● Task to complete: Copy out nothing but the line containing "Ubuntu e Alpine" and the lines that follow it to the end of the entries, exactly as they stand.

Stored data
○ ○ ○ ○ ○ ○ ○
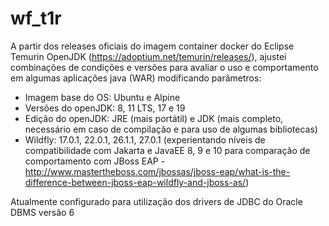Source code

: # wf_t1r

A partir dos releases oficiais do imagem container docker do Eclipse Temurin OpenJDK (https://adoptium.net/temurin/releases/), ajustei combinações de condições e versões para avaliar o uso e comportamento em algumas aplicações java (WAR) modificando parâmetros:

* Imagem base do OS: Ubuntu e Alpine
* Versões do openJDK: 8, 11 LTS, 17 e 19
* Edição do openJDK: JRE (mais portátil) e JDK (mais completo, necessário em caso de compilação e para uso de algumas bibliotecas)
* Wildfly: 17.0.1, 22.0.1, 26.1.1, 27.0.1 (experientando níveis de compatibilidade com Jakarta e JavaEE 8, 9 e 10 para comparação de comportamento com JBoss EAP - http://www.mastertheboss.com/jbossas/jboss-eap/what-is-the-difference-between-jboss-eap-wildfly-and-jboss-as/)

Atualmente configurado para utilização dos drivers de JDBC do Oracle DBMS versão 6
○ ○ ○ ○ ○ ○ ○
● Reply to the exercise:
* Imagem base do OS: Ubuntu e Alpine
* Versões do openJDK: 8, 11 LTS, 17 e 19
* Edição do openJDK: JRE (mais portátil) e JDK (mais completo, necessário em caso de compilação e para uso de algumas bibliotecas)
* Wildfly: 17.0.1, 22.0.1, 26.1.1, 27.0.1 (experientando níveis de compatibilidade com Jakarta e JavaEE 8, 9 e 10 para comparação de comportamento com JBoss EAP - http://www.mastertheboss.com/jbossas/jboss-eap/what-is-the-difference-between-jboss-eap-wildfly-and-jboss-as/)

Atualmente configurado para utilização dos drivers de JDBC do Oracle DBMS versão 6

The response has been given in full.